Equal @@ (DSolve[eq2, u[l], l][[1, 1]]) /. Exp[2 C[1]] -> c
Solve[%, v'[l]][[1, 1]] /. Exp[2 C[1]] -> c
% /. l -> 0 /. (Rule @@@ {eq3, eq6})
Reverse@Simplify[Sin[1]^2 # & /@ %]
svp = %%% /. %
(* v'l] -> Csc[u[l]]^2 Sin[1]^2 *)

Next obtain a first integral for u[l].

Equal @@ (Solve[eq1 /. svp, u''[l]][[1, 1]])
(* (u''[l] == Cot[u[l]] Csc[u[l]]^2 Sin[1]^4 *)
u'[l]^2 == 2 Integrate[%[[2]], u[l]] + c
Solve[FullSimplify[% /. l -> 0 /. (Rule @@@ {eq3, eq5})], c][[1]]
Equal @@ (Solve[Simplify[%% /. %], u'[l]][[2, 1]])
(* u'[l] == Sqrt[1 + Sin[1]^2 - Csc[u[l]]^2 Sin[1]^4] *)

There is, of course, a second solution with the right side of the equation negative. Finally, solve the last equation to obtain

(# - c) & /@ FullSimplify[Integrate[1/%[[2]], u[l]] == l + c, u {l} > 0]
Solve[FullSimplify[% /. l -> 0 /. (Rule @@ eq3)], c][[1]]
sp = %% /. %
(* l == ArcTan[Sqrt[1/2 (3 - Cos[2])] Cot[1]] Sqrt[(1 - Cos[2])/(3 - Cos[2])] Csc[1] 
   - (4 ArcTan[(2 Cos[u[l]])/Sqrt[4 + 8/(-3 + Cos[2]) + 2 Cos[2] - 2 Cos[2 u[l]]]] 
   Sqrt[2 + 4/(-3 + Cos[2]) + Cos[2] - Cos[2 u[l]]] 
   Sqrt[3 - Cos[2] - 2 Csc[u[l]]^2 Sin[1]^4] Sin[u[l]])/
   (3 + 2 Cos[2] - Cos[4] + 2 (-3 + Cos[2]) Cos[2 u[l]]) *)

which is the desired solution for u[l] with u'[l] > 0, though implicit. The solution for u'[l] < 0 is obtained similarly.

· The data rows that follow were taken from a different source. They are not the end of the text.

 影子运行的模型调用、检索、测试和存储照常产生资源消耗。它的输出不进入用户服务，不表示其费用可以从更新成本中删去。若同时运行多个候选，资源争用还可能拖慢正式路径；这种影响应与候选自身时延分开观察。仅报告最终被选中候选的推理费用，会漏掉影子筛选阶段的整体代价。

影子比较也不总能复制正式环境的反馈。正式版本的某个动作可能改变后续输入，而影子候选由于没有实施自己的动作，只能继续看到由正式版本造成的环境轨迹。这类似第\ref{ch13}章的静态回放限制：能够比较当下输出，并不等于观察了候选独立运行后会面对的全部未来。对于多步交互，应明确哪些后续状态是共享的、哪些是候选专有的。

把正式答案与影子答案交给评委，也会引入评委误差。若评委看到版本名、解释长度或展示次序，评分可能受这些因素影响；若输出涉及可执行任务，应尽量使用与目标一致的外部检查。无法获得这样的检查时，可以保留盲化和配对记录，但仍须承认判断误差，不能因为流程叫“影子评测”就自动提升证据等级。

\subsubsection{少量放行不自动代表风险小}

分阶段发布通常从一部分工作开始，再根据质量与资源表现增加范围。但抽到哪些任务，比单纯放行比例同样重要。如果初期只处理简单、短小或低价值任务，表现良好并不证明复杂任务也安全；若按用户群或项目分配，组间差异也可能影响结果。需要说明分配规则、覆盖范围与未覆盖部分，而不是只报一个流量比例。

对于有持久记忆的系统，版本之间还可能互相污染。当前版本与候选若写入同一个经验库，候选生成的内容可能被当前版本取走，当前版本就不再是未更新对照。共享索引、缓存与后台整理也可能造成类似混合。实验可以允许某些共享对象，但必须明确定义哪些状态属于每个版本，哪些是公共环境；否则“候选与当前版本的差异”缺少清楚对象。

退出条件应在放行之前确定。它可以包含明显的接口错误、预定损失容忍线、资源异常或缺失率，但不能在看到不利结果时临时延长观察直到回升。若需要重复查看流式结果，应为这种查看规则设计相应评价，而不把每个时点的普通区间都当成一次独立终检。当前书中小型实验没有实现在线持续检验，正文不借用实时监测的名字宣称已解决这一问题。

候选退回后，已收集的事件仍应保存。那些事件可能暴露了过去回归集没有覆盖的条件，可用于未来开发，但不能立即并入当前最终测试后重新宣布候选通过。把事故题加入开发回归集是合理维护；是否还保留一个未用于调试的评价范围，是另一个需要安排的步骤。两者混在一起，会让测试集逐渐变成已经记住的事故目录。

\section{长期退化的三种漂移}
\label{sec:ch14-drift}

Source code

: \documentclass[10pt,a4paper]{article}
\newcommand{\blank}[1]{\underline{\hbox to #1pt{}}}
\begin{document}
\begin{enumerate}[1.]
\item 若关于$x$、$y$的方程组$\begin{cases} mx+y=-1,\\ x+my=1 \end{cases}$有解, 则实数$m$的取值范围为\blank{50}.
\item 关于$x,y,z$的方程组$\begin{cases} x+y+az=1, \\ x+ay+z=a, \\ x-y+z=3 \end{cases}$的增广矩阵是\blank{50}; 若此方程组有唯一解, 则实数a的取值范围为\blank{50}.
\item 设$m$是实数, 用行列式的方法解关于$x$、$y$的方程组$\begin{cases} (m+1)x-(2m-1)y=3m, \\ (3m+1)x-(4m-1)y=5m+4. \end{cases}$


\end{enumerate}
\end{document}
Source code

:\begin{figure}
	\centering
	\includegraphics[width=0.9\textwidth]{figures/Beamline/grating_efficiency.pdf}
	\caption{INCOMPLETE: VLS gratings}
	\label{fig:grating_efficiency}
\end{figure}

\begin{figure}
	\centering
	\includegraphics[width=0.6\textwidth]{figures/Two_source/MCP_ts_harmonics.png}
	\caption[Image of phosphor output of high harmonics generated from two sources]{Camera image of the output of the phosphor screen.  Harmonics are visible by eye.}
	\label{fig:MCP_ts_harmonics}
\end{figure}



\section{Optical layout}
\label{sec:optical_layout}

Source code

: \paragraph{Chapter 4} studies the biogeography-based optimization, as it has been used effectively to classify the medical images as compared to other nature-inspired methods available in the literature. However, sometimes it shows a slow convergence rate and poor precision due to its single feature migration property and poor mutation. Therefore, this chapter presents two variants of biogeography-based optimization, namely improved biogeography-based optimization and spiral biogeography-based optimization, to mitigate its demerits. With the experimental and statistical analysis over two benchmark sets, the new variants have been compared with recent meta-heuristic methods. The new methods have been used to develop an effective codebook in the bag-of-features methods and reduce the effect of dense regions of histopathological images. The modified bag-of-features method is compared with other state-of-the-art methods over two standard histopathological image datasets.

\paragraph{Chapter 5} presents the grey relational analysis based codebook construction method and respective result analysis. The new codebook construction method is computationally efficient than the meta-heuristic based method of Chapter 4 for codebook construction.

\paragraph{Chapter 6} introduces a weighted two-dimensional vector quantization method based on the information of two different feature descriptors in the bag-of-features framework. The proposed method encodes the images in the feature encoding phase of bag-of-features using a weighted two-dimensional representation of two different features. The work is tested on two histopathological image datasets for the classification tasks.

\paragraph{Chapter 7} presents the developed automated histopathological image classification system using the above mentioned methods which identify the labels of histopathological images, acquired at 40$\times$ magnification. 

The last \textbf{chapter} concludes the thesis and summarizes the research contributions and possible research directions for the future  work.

For comparision, the numerical solution for u[l] and v'[l] is

NDSolveValue[{eq1, eq2, eq3, eq4, eq5, eq6}, {u[l], v'[l]}, {l, -2, 8}];
Plot[{Evaluate@%, Sin[1]^2 Csc[First[%]]^2}, {l, -2, 8}, ImageSize -> Large, 
    AxesLabel -> {"u,v'", l}, LabelStyle -> {15, Bold, Black}]

enter image description here

The analytical solutions compare well with this. In summary, it is possible to obtain symbolic solutions for these equations with Mathematica, although the solution for u[l] is implicit. All things considered, it seems understandable that DSolve could not provide a viable solution for the equations, although showing relevant intermediate results would have been helpful.